Vidpod

I have spent a portion of my weekend messing with RSS and The Democracy Player, per the instructions linked, and so far, so good, although my DSL speed is slow enough to consign this to permanent experiment until I finalize the LAN setup and shanghai one of the G4s as a dedicated media server.

The Times has a look at the burgeoning world of IPTV content production: As Internet TV Aims at Niche Audiences, the Slivercast Is Born.

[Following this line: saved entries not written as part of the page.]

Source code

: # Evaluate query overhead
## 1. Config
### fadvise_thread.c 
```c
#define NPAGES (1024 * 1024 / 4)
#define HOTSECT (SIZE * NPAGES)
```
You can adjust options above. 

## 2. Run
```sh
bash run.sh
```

One of my longtime colleagues has been oriented to providing IPTV instructional programming for over a decade now – it really seems like this should be his moment. I wonder if he has rights to all the content he’s produced over the past ten years? On a related note, I wonder what would happen if I started considering my weekly pitchlist as the basis for video content as well? In particular, a subset of my story ideas are always how-tos, reviews, and explanatory material. A typical magazine story yields 500 to 700 words and takes less than a minute to read, in my experience. If that 700 words could be recast as a three-minute-script and shot at the time the article is prepared, I think there might be a decent microcontent media property, as long as the subject matter is sufficiently consistent.

Some of these ideas could also very productively apply to SIFFblog, I think. Hmmm.

Bye-Bye Bert's

I was bummed to learn of the closure of Bert Grant’s Yakima brewpub from the P-I today. From the time it opened to the last time I was on Yakima, about five years ago, a stop at the old depot was a requirement of the trip, in token of Grant’s role in the craft brewer renaissance and in celebration of my family’s agrarian roots in the Yakima valley. Pears ain’t hops, but the incipient vineyards and hops fields of my childhood promised a richer, tastier adulthood, a promise which mostly has been borne out.

Seattle and ashes

Charles D’Ambrosio sketches scenes from a pre-boom Puget Sound – my good old days, chilluns – in The New Yorker.

UPDATE: I found the story, as I often do with D’Ambrsio, beautiful and evocative. Interstingly, I distinctly felt that this story was written in conscious dialogue with Alexie and Vollmann. Perhaps someday Vollmann will write of the Northwest directly.

UPDATE II: on Father’s Day 2016 I noticed that the new Yorker appears to have bitrotted this, and presumably other, old links. Fixed. This post gave me such a thrill when the author himself dropped by to express appreciation for my expression of appreciation.

Learn from Jon

Jon, who has been a bit quiet of late, makes up for it with disquisitions on the American left, his Christianity, and an unimpeachable list of tunes. Clearly, the man is, in fact, the Greatest Bus Driver in the World.

Seriously, I urge you to reflect on that list of music. It lends credence, as it were, and predisposed as I am to listen to Jon on things political it makes me reinspect my impulse to skip the religion component. Jon makes me think, and think hard.

But why does he think Billy is back on the sauce?